Un mercado más grande para vender implica más exportaciones. Un mercado más grande para comprar implica mejor calidad a precios bajos.
Los políticos, sin embargo, no entienden esto así. En consecuencia, suelen mirar al comercio internacional como una batalla de nacionalismos: “Si Argentina no puede exportar a Estados Unidos, entonces no es justo que Estados Unidos le exporte a Argentina”, sostiene aún hoy el imaginario popular.
Este pensamiento era especialmente potente antes del año 1947.
La Conferencia de Génova
Diecisiete años después del estallido de la Gran Depresión y dos años después de la Segunda Guerra Mundial, el mundo estaba cada vez más aislado. Gran Bretaña, otrora totalmente abierta al intercambio, había cerrado sus puertas para comerciar solo con sus excolonias. Alemania estaba en algo parecido, y también Japón.
En el resto del planeta predominaban los altos aranceles a la importación, las cuotas, las prácticas discriminatorias y los controles de cambio.
La política comercial estaba marcada por la desconfianza y el aislacionismo, lo que —junto con otras malas políticas gubernamentale— había hecho que la salida de la Gran Depresión fuera lenta y tortuosa.
En 1947, sin embargo, la iniciativa de algunos funcionarios ingleses y norteamericanos terminó dando lugar a la Conferencia de Génova, donde 23 naciones distintas firmaron el Acuerdo General Sobre Aranceles Aduaneros y Comercio (GATT, por sus siglas en inglés).

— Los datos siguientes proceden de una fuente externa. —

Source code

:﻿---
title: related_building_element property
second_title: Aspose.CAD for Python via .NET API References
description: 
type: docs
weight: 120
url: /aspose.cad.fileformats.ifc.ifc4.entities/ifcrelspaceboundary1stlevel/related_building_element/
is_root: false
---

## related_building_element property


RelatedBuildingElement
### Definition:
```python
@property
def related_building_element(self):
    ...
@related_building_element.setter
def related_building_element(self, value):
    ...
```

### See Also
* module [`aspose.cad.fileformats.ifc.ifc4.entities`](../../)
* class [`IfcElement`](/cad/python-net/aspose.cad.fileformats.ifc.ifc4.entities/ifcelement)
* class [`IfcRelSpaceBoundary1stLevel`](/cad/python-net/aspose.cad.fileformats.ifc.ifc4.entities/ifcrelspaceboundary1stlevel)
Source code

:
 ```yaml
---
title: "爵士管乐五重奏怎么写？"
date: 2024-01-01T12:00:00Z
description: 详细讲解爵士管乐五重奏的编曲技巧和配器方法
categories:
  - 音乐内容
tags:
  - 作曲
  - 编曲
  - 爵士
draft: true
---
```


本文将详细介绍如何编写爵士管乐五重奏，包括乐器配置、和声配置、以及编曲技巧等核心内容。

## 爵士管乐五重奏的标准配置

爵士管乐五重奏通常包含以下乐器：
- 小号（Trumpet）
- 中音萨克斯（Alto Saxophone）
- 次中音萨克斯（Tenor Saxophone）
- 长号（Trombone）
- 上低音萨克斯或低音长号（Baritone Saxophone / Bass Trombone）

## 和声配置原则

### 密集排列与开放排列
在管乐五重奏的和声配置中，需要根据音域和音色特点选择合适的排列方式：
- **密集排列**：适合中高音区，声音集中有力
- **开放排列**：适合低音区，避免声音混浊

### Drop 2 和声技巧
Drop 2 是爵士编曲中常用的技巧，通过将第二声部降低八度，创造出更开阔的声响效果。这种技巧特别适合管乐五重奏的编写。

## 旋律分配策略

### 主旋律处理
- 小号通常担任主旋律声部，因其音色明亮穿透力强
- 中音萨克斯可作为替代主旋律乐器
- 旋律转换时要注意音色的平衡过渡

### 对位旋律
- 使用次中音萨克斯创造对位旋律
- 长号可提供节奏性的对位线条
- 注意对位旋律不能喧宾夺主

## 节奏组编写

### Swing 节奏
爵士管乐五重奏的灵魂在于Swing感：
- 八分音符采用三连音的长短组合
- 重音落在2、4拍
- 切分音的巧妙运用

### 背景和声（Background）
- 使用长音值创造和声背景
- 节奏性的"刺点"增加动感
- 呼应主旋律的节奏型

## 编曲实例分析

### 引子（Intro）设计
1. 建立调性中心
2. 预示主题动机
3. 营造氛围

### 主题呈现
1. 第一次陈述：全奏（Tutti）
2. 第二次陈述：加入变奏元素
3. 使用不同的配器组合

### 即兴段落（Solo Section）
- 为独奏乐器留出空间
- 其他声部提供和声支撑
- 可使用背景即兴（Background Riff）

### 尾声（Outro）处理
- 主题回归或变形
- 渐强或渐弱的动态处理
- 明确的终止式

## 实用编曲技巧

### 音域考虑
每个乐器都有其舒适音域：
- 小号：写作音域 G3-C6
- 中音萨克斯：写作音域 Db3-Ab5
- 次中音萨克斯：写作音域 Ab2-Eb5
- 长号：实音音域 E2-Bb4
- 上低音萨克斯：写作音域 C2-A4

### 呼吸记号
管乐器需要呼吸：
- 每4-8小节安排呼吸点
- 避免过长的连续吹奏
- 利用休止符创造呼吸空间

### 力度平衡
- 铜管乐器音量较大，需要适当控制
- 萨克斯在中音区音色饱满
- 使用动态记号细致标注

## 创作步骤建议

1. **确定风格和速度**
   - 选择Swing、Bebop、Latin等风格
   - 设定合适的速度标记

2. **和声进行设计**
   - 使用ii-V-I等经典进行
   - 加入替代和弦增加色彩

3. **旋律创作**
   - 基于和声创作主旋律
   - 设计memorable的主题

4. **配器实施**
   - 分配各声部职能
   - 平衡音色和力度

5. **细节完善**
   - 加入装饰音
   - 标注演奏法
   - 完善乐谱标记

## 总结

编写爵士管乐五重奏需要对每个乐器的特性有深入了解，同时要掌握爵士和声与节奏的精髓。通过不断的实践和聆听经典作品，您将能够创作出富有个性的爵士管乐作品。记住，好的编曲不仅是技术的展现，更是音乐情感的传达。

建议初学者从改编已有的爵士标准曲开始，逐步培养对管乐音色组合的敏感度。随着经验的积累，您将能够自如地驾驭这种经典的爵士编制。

El GATT se comprometió a reducir aranceles de manera recíproca y creó la “Cláusula de la Nación Más Favorecida”, por la cual la reducción de aranceles del país A al país B, automáticamente se aplica a un país C, siempre que éste sea miembro del GATT.
En 1995 el Acuerdo General se transformó en lo que hoy es la Organización Mundial de Comercio (OMC) que, con más de 160 países miembros, persigue el mismo objetivo: profundizar los lazos comerciales entre las naciones.
Luces y sombras de la OMC
De acuerdo con Douglas Irwin, profesor de economía en la Universidad de Dartmouth y experto en política comercial:
“La expansión del comercio mundial promovió la rápida recuperación económica de Europa y Japón. A su vez, la expansión del crecimiento económico permitió que la democracia se estableciera firmemente de una manera que había fracasado estrepitosamente durante el período de entreguerras”.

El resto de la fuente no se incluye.